Разумеется, Алан Рэй все это и сам знал. Более того – он сам учил Альфу когда-то писать протоколы безопасности. И почему сейчас его это не радовало?

– Этот черный ящик возможно взломать? – спросил Рэй.

– Сложно сказать, босс. Все зависит от технических возможностей злоумышленников. Я бы предположила, что это крайне маловероятно.

– Насколько?

– В районе тринадцати процентов. Для более точного прогноза недостаточно данных.

– Черт, много, – расстроился Алан Рэй.

– Удивляет другое, босс.

– Что именно?

– Что такого злоумышленники – кем бы они ни были – хотят получить от этой информации? Откуда они вообще узнали о ее существовании и зачем она им?

Обо всем этом Алан Рэй уже столько раз думал… Ответ он смог придумать только один.

– Я так полагаю, это просто какая-то дурацкая ошибка. Кто бы они ни были, они охотились за чем-то другим.

– Полностью с вами согласна, босс. Правда, масштабы этой охоты и количество участников несколько поражают. Для простой ошибки выглядит несколько тяжеловесно.

– Да, – кивнул Алан Рэй. – И мне даже страшно предположить что им требовалось на самом деле. Секрет вечной молодости? Оружие массового поражения?

– Вряд ли.

– Это уж наверняка. Надо бы вплотную заняться этим Призраком.

– Мы уже пытались, босс, – напомнила Альфа.

– Да, я помню. Может, попытаться изменить критерии? Создать новый алгоритм? Может, мы задаем неправильные вопросы?

– Он нелогичен, – возразила Альфа. – Либо мы не понимаем его логики.

– Да, вариантов море, – вздохнул Алан Рэй. – Может, он мыслит не так как мы…

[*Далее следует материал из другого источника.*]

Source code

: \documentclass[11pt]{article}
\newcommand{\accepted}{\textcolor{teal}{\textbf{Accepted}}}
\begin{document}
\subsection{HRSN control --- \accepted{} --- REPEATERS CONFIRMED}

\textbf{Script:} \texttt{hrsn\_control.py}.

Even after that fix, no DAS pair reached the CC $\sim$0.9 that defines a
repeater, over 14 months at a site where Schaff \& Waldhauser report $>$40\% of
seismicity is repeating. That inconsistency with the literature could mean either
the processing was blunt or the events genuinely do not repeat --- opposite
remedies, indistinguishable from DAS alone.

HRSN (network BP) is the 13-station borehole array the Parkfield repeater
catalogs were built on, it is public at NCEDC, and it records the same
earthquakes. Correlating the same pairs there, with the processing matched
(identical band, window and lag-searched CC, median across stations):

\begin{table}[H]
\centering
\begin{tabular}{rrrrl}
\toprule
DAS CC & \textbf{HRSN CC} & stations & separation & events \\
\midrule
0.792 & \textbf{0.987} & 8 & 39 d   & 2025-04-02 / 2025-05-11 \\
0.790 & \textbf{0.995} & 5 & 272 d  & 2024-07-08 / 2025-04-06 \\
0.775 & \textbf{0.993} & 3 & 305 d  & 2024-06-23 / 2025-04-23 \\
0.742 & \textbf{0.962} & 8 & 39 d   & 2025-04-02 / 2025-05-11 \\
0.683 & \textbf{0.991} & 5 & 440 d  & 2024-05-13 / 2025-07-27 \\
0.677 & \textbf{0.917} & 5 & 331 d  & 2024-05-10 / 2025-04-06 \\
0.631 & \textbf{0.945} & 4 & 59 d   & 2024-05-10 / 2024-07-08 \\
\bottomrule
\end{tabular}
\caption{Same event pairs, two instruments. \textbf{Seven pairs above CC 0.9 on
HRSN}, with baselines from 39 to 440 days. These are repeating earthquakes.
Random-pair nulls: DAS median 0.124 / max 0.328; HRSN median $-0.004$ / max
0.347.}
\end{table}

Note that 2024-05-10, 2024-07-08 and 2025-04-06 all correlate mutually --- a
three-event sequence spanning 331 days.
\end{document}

– Или вовсе не мыслит, – предположила Альфа.

– Что?

– Ну, у нас же нет доказательств, что Палач, например, мыслит.

– И это тоже, – согласился Алан Рэй, сам не понимая с чем соглашается. – Знаешь что… Вызывай-ка Охотника.

– Уже.

– Ну ты шустра, – усмехнулся Алан Рэй.

– Ваша потребность прибегнуть к помощи Охотника была ожидаема.

– Я стал настолько предсказуем?

– Очевидно, только для меня, – равнодушно проговорила Альфа. – Мы с вами давно работаем в команде. Вряд ли кто-то еще знает вас лучше. И вряд ли кто-то способен лучше понять меня.

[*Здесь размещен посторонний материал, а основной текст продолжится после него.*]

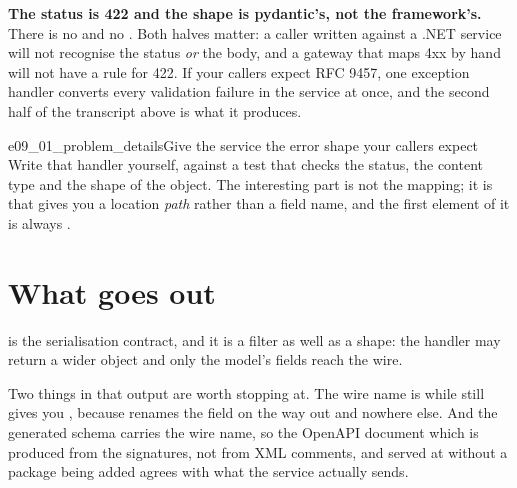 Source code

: 
\begin{trapbox}
\textbf{The status is 422 and the shape is pydantic's, not the framework's.}
There is no  and no
. Both halves matter: a caller written
against a .NET service will not recognise the status \emph{or} the body, and
a gateway that maps 4xx by hand will not have a rule for 422. If your callers
expect RFC 9457, one exception handler converts every validation failure in
the service at once, and the second half of the transcript above is what it
produces.
\end{trapbox}


\begin{exercise}{e09_01_problem_details}{Give the service the error shape your callers expect}
Write that handler yourself, against a test that checks the status, the
content type and the shape of the  object. The interesting part
is not the mapping; it is that  gives you a location
\emph{path} rather than a field name, and the first element of it is always
.
\end{exercise}

\section{What goes out}
\label{sec:ch09-serialisation}

 is the serialisation contract, and it is a filter as
well as a shape: the handler may return a wider object and only the model's
fields reach the wire.




\noindent
Two things in that output are worth stopping at. The wire name is
 while  still gives you
, because  renames the field
on the way out and nowhere else. And the generated schema carries the wire
name, so the OpenAPI document \dash{} which is produced from the signatures,
not from XML comments, and served at  without a package
being added \dash{} agrees with what the service actually sends.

Это что, был такой полупоклон в его сторону, чтобы он не сильно расстраивался из-за собственной предсказуемости? Альфа научилась щадить его чувства? Этого еще не хватало. Если их начнет щадить она… Откуда тогда ему вообще получать достоверную информацию? У Альфы, конечно, был доступ к громадной базе данных по психологии. И разумеется, все эти годы она за ним наблюдала, отслеживала реакции, предпочтения, делала выводы. И это, наверное, было хорошо… пока эти самые знания не начинает применять на тебе бездушная, но очень умная машина. Тогда становится неуютно. А если бы это был человек, стало бы уютнее? Вот и поди разберись, что такое семейная жизнь.

Охотник, разумеется, жил за Стеной, и сам Алан Рэй, разумеется, никогда с ним не встречался. Корпорация поставляла Охотнику оборудование и амуницию, платила изрядное жалование, но не более того. Кто находится по ту сторону Стены там и остается. Почти всегда. Сегрегация? А почему нет? Сегрегация была всегда. Что бы там ни говорили всякие борцы за свободу и равноправие из сытого благополучного прошлого. Просто люди вечно подбирали не те критерии. Делить по национальности, цвету кожи… Какая глупость. Может, потому цивилизация и развивалась так медленно? Не бывает черных, белых, желтых. Не имеет никакого значения – еврей, эскимос, папуас. Бывают люди глупые, талантливые, сильные. Бывают люди упорные и стремящиеся. А бывают безмозглые, ленивые, безответственные… Или, например, те, кто живет по ту и по эту сторону Стены.

– Здравствуйте, босс, – раздался голос Охотника.

– Я хочу, чтобы вы занялись Призраком, – с трудом выдавив из себя эту фразу сказал Алан Рэй.

Охотник промолчал. Может, он там кивнул, может, просто ждал продолжения. Вряд ли кивнул. Охотник не любил пользоваться видеосвязью. Но, насколько было известно Алану Рэю, обладал изрядным самоконтролем. Так что бессмысленные жесты – это не про него. Но Алан Рэй все-таки ждал некой реакции.

– Что именно вы имеете в виду? – спросил Охотник.

– Я хочу понять что он такое. Хочу понять чем он руководствуется, чего хочет, к чему стремится. Мне нужна информация. И расклад таков, что вам ее добыть сподручнее всего. Хоть какую-то информацию.

– Кроме того, что он оторвал голову Палачу и ограбил ваш конвой? – спросил Охотник.

– И убил Нижнего, – напомнил Алан Рэй.

– Это недоказуемо, – напомнил Охотник. – А Палач вернется, вы же понимаете.

– Понимаю, – заверил его Алан Рэй. – Но черт возьми, мы знаем даже о Палаче, о Верхних и Нижних намного больше, чем об этом безликом мерзавце.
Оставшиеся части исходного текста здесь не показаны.